Showing posts with label solar beam-down optics. Show all posts
Showing posts with label solar beam-down optics. Show all posts

Thursday, March 13, 2014

Beamshaping is necessary

A representation of beam divergence that is wide in "longitude"

If the divergence of the sunlight reaching the lamp is too wide in "longitude," then, short of beamshaping, there is nothing a rotationally symmetric lens can do to fix it. It is therefore important to accurately model the divergence of this light.

Relations for the 180° and the general locus near the beam down optics. R is the field radius and r is the radius of the 180-degree locus. Theta is the beam angular radius. 

At a radius r = Rsinθ, the converging sunlight fills a full 180° of longitude. At a larger radius x, the sunlight fills an angle 2φ, where φ = sin-1(r/x).

For θ = 1.5°, r/R = 0.026. For R = 2600m, r = 68 m.

For φ = 10°, x/r = 5.8

For R = 2600m and x = 120m, φ = 35°; x = 190m, φ = 21°.

Since the width of the beam in the latitude dimension is not likely to be more than 4 degrees, the beam aspect ratio is 10 or greater.
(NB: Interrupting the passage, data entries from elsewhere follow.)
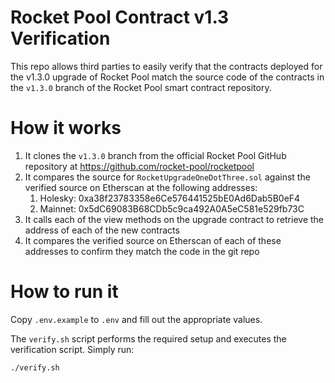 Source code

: # Rocket Pool Contract v1.3 Verification

This repo allows third parties to easily verify that the contracts deployed for the v1.3.0 upgrade of Rocket Pool
match the source code of the contracts in the `v1.3.0` branch of the Rocket Pool smart contract repository.

# How it works

1. It clones the `v1.3.0` branch from the official Rocket Pool GitHub repository at https://github.com/rocket-pool/rocketpool
2. It compares the source for `RocketUpgradeOneDotThree.sol` against the verified source on Etherscan at the following addresses:
   1. Holesky: 0xa38f23783358e6Ce576441525bE0Ad6Dab5B0eF4
   2. Mainnet: 0x5dC69083B68CDb5c9ca492A0A5eC581e529fb73C
3. It calls each of the view methods on the upgrade contract to retrieve the address of each of the new contracts
4. It compares the verified source on Etherscan of each of these addresses to confirm they match the code in the git repo

# How to run it

Copy `.env.example` to `.env` and fill out the appropriate values.

The `verify.sh` script performs the required setup and executes the verification script. Simply run:

```bash
./verify.sh
```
Thus beamshaping is necessary. 

Wednesday, March 12, 2014

Concentric spherical DNG double refractive index lenses

Views from the heliostat field of three lamps that are DNG spindle hyperboloids. The oculus is colored yellow. Made in POV-Ray.
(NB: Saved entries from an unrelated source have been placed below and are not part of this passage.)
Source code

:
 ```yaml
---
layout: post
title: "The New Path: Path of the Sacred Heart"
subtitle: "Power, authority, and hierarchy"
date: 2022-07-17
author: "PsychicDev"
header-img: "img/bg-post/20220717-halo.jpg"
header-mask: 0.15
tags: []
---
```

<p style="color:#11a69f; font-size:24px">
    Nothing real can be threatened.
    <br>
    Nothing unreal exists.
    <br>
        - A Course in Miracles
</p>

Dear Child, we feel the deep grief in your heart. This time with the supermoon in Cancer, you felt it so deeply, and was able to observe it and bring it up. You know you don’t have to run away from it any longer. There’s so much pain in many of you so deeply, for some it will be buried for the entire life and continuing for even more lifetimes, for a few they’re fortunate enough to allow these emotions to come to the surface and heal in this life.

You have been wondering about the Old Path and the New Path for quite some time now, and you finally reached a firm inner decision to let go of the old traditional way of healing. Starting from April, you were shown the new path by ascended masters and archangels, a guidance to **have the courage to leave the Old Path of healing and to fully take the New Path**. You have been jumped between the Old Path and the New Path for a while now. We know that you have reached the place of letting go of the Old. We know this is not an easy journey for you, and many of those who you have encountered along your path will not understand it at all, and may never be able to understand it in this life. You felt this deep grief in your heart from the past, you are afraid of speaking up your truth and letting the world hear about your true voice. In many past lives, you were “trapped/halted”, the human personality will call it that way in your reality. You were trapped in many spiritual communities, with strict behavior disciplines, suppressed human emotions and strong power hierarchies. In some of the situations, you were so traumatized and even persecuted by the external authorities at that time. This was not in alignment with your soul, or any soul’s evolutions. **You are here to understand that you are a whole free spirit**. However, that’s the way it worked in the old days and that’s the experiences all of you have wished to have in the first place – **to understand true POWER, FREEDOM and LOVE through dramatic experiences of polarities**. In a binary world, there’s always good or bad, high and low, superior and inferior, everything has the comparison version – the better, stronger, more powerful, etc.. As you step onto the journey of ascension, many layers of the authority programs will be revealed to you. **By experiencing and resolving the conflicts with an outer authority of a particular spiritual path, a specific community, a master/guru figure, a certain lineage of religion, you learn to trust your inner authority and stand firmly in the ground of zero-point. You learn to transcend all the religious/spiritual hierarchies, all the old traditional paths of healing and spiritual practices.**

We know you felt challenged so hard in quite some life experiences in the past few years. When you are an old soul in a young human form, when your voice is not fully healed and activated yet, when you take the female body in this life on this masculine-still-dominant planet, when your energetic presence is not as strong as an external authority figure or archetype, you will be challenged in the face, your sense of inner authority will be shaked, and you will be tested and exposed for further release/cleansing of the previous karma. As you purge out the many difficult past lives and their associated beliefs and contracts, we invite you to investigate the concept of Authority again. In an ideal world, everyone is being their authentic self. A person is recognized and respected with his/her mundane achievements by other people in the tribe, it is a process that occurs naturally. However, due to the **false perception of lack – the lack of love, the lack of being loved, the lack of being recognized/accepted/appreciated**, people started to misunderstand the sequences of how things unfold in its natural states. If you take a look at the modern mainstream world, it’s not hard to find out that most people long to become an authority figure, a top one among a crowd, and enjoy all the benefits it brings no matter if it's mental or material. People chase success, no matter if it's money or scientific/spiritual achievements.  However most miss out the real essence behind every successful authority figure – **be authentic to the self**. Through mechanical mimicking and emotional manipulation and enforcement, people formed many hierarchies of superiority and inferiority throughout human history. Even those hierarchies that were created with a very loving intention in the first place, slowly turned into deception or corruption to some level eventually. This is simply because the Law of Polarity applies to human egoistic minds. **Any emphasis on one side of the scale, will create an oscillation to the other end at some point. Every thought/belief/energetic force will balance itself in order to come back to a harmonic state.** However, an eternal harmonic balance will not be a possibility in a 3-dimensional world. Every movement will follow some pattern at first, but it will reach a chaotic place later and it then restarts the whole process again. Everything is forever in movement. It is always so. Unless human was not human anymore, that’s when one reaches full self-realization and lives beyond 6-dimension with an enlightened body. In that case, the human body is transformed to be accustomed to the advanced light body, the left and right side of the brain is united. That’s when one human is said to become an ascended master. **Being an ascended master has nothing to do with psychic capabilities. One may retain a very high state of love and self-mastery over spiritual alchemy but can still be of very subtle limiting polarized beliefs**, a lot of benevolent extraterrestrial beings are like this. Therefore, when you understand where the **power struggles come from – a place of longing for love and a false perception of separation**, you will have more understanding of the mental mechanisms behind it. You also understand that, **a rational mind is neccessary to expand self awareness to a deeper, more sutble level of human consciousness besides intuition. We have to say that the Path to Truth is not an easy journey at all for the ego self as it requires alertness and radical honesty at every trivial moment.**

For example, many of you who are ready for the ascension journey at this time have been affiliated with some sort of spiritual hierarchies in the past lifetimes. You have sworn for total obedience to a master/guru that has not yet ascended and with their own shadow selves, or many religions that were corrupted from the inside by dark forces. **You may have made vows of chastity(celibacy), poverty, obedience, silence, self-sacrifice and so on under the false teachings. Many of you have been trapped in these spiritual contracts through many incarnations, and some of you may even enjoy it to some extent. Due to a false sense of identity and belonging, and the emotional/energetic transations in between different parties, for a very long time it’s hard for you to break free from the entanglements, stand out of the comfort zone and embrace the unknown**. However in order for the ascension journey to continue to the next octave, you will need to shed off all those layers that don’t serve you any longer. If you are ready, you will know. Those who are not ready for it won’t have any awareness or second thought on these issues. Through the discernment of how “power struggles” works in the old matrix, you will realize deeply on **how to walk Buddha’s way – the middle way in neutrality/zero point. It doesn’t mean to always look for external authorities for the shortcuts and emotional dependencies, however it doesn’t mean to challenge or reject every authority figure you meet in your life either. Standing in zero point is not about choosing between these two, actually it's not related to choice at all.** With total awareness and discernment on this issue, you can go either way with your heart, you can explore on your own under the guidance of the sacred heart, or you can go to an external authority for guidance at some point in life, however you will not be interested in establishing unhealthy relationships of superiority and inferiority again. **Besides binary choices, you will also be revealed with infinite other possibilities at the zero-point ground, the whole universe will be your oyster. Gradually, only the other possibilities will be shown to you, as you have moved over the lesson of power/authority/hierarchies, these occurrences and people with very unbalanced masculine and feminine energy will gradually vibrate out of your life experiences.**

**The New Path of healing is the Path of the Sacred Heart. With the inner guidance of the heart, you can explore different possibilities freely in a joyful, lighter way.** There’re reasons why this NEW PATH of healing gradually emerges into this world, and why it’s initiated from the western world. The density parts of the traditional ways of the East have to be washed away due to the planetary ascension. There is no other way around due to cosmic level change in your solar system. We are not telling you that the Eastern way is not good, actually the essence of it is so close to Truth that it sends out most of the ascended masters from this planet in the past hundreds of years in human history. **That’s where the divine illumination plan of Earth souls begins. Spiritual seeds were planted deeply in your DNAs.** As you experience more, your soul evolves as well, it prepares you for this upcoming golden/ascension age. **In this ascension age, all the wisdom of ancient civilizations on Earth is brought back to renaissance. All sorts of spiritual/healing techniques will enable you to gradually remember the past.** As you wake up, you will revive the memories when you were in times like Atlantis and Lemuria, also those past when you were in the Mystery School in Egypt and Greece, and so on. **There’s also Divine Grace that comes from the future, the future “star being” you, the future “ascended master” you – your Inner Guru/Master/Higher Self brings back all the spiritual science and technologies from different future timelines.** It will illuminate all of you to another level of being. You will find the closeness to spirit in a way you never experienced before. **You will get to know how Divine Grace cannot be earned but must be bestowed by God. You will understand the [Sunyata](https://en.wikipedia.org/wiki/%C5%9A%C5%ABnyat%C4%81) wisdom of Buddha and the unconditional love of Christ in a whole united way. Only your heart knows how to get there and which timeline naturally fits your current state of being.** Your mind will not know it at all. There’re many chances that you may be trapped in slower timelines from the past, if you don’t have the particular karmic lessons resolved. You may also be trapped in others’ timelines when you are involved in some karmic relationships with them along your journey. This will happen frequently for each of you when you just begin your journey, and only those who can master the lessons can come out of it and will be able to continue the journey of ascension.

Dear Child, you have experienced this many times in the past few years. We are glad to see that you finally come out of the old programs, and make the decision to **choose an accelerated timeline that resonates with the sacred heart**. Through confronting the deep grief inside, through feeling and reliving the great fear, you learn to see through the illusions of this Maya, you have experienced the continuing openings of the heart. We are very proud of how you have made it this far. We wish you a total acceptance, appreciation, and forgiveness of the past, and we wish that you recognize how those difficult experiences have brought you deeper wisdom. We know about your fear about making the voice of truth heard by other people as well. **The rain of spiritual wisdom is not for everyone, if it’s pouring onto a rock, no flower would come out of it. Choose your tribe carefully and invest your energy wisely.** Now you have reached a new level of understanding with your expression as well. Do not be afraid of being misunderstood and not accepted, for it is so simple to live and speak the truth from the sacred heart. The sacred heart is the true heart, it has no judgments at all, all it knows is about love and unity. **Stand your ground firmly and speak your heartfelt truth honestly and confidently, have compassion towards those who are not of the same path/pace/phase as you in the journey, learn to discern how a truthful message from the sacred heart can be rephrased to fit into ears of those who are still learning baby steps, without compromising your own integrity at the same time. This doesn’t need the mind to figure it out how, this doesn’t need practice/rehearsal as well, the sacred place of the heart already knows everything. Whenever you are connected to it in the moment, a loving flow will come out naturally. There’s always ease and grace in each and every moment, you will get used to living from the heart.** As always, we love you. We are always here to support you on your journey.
As the image above indicates, it is not sufficient to consider only the meridional rays at the beam-down optics. It is possible (e.g., the middle lamp above) to image the oculus over the entire height of the lamp, but little of its width.

(I have found that it is more common in the metamaterial literature to speak of double negative or DNG optics when the lens is not a classic Veselago flat lens. So I am switching to those terms.)

Since the lamp must be rotationally symmetric about a vertical axis, the only possible profiles in the sagittal plane are concentric circles. When light rays in the sagittal plane strike two consecutive DNG interfaces, the action is the same as a double mirror. In 2-D optics, a double mirror rotates all rays by twice the angle between the mirror lines. In this case the angle between the mirror lines is the subtense of the interior ray between where it enters the DNG material and where it exits. The direction of the bending is the same as for a circular air cavity in a "glass" medium (such is of course a diverging lens.) The narrower the spacing between the two DNG interfaces, the closer to 1.0 is the refractive index of the surrounding "glass."

Two concentric negative refractive index or DNG interfaces (composing a single-layer spherical DNG lens,) form a diverging lens.

Adding a third concentric circular surface to make a double-layer DNG spherical lens, would get us back to a converging lens at the cost of some optical loss.